The work was presented for the first time on the façade of the Royal College of Art’s historical headquarters, in South Kensington of London, shortly after the 175th anniversary from the college’s establishment (1837-2012). The banner’s aim has been not to simply disrupt the façade of a prominent public building by covering part of it; rather, it aimed at disrupting the very idea of what it means to be an artist working under the current socioeconomic conditions. The arts and culture have been harshly affected by the worst economic crisis of the last eight decades: art organizations implement severe cuts, numerous of them close down, and artists (particularly the young) face great difficulty in their efforts to fund the production of new work and exhibit. At the same time, artists are called to perform their social role, whilst working within and against society’s puzzlement when faced with the problem of demystifying the nature of the crisis and our current economic systems.

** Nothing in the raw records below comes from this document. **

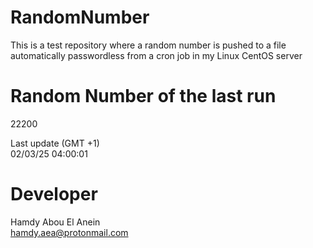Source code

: # RandomNumber    
This is a test repository where a random number is pushed to a file automatically passwordless from a cron job in my Linux CentOS server    
# Random Number of the last run   
22200
      
Last update (GMT +1)    
02/03/25 04:00:01
# Developer    
Hamdy Abou El Anein   
hamdy.aea@protonmail.com
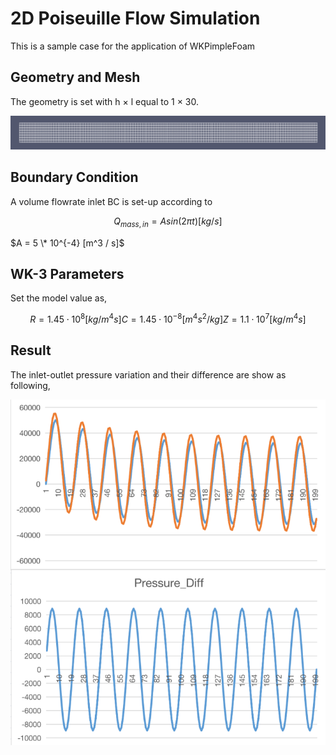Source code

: # 2D Poiseuille Flow Simulation

This is a sample case for the application of WKPimpleFoam

## Geometry and Mesh

The geometry is set with h $\times$ l equal to 1 $\times$ 30.

![geometry](geometry.png)

## Boundary Condition

A volume flowrate inlet BC is set-up according to

$$
Q_{mass,in}=Asin(2 \pi t)[kg/s]
$$

$A = 5 \* 10^{-4} [m^3 / s]$

## WK-3 Parameters

Set the model value as,
  
  $$
  R = 1.45 \cdot 10^8 [kg/m^4 s]
  C = 1.45 \cdot 10^{-8} [m^4 s^2 / kg]
  Z = 1.1 \cdot 10^7 [kg/m^4 s]
  $$
  
## Result

The inlet-outlet pressure variation and their difference are show as following,

![result](result.png)

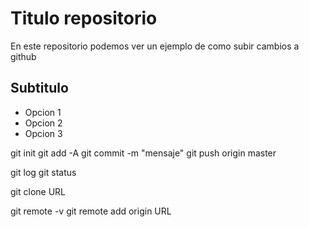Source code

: # Titulo repositorio

En este repositorio podemos ver un ejemplo de como subir cambios a github

## Subtitulo
* Opcion 1
* Opcion 2
* Opcion 3

git init
git add -A
git commit -m "mensaje"
git push origin master

git log
git status

git clone URL

git remote -v
git remote add origin URL
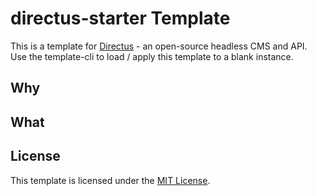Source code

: # directus-starter Template

This is a template for [Directus](https://directus.io/) - an open-source headless CMS and API. Use the template-cli to load / apply this template to a blank instance.

## Why

## What

## License

This template is licensed under the [MIT License](https://opensource.org/licenses/MIT).
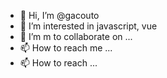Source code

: - 👋 Hi, I’m @gacouto
- 👀 I’m interested in javascript, vue 
- 💞️ I’m m to collaborate on ...
- 📫 How to reach me ...
- 📫 How to reach  ...
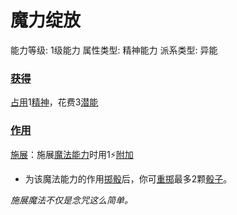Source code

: # 魔力绽放

能力等级: 1级能力
属性类型: 精神能力
派系类型: 异能

### [获得](https://www.notion.so/1b3d619a067b8027ba38e2c1caf9d84b?pvs=21)

[占用](https://www.notion.so/1b3d619a067b8028a794de6ceed96ec0?pvs=21)1[精神](https://www.notion.so/1b3d619a067b800a8da5d96dd60be2b1?pvs=21)，花费3[潜能](https://www.notion.so/1b3d619a067b80c2bdb4c721adc30021?pvs=21)

### [作用](https://www.notion.so/1b3d619a067b80dc8bc6e50b0d9f7a33?pvs=21)

[施展](https://www.notion.so/1b3d619a067b80f38dccf027f026b32f?pvs=21)：施展[魔法能力](https://www.notion.so/1b3d619a067b80b3bb79dfeb34f69bbc?pvs=21)时用1⚡️[附加](https://www.notion.so/1b3d619a067b808aba32f87c5cab4efb?pvs=21)

- 为该魔法能力的作用[掷骰](https://www.notion.so/1b3d619a067b80f89c53e38483e535c4?pvs=21)后，你可[重掷](https://www.notion.so/1b3d619a067b809d8cb7f59e5609fcfc?pvs=21)最多2颗[骰子](https://www.notion.so/1b3d619a067b809a8af1c709238cdb0d?pvs=21)。

*施展魔法不仅是念咒这么简单。*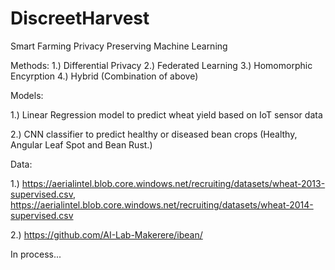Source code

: # DiscreetHarvest
Smart Farming Privacy Preserving Machine Learning 

Methods: 
1.) Differential Privacy 
2.) Federated Learning
3.) Homomorphic Encyrption 
4.) Hybrid (Combination of above) 


Models: 

1.) Linear Regression model to predict wheat yield based on IoT sensor data

2.) CNN classifier to predict healthy or diseased bean crops (Healthy, Angular Leaf Spot and Bean Rust.)


Data: 

1.) https://aerialintel.blob.core.windows.net/recruiting/datasets/wheat-2013-supervised.csv, https://aerialintel.blob.core.windows.net/recruiting/datasets/wheat-2014-supervised.csv

2.)  https://github.com/AI-Lab-Makerere/ibean/



In process...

The banner’s ironic phrase « The market will save us » constitutes an oblique contribution to this process of demystification. Notably, the phrase was written with the same font used in the document with which Queen Elizabeth II granted the college with a Royal Charter in 1967 (the right to award university-level degrees). By alluding to the contradictions through which the art world operates today, the work highlights the catastrophic economic determinism that dominated the period preceding the crisis. As art education increasingly becomes a privilege, the role of the art market grows more and more influential. And the question is: who is going to benefit from this new relationship: the arts, the market, or, perhaps, neither in the long-term?
Title: The Market Will Save Us
Artist: Bill Balaskas
Photo: Dominic Tscudin
Banner on the façade of the Royal College of Art, London (23.4 x 6.8 m)
Courtesy the artist and Kalfayan Galleries, Athens – Thessaloniki
The project was realised with the generous support of Ms. Irene Panagopoulos
About Bill Balaskas:
Bill Balaskas was born in 1983 in Thessaloniki, Greece, where he studied economics before moving to the UK in order to study art. His background has significantly influenced his artistic practice, especially ever since the outbreak of the global financial crisis of 2008 that seriously affected his home country. Since 2005, he is a London-based artist working across different media. He is currently a PhD candidate in the programme of Critical Writing in Art & Design of the Royal College of Art and he holds an MA from the same college. His works have been widely exhibited internationally, in more than 90 solo and group exhibitions. He has received nominations for several awards, including the AUDI Art Award for the most innovative young artist in 2013, and he has presented work in special curated sections at Art Basel Miami Beach, Art Basel Hong Kong, Art Cologne and Art Brussels, amongst others. In 2012, he represented the UK in the London Cultural Olympiad and in Maribor, the European Capital of Culture. Furthermore, his works have been regularly featured in major international publications such as Frieze, The Art Newspaper, Le Monde, Domus, Third Text and Espoarte. In addition to his artistic practice, Bill Balaskas is an awarded writer as well as an editor for the Leonardo Electronic Almanac (The MIT Press). In the last few years, he has given public talks about his work at the University of Oxford, the 11th Sharjah Biennial, Tate Liverpool, Germanisches Nationalmuseum, Central Saint Martins and the Victoria & Albert Museum. The main ideas encountered in his practice are irony, humour and the subversion of spectacle, through the fuse of which he explores subjects with a strong political character.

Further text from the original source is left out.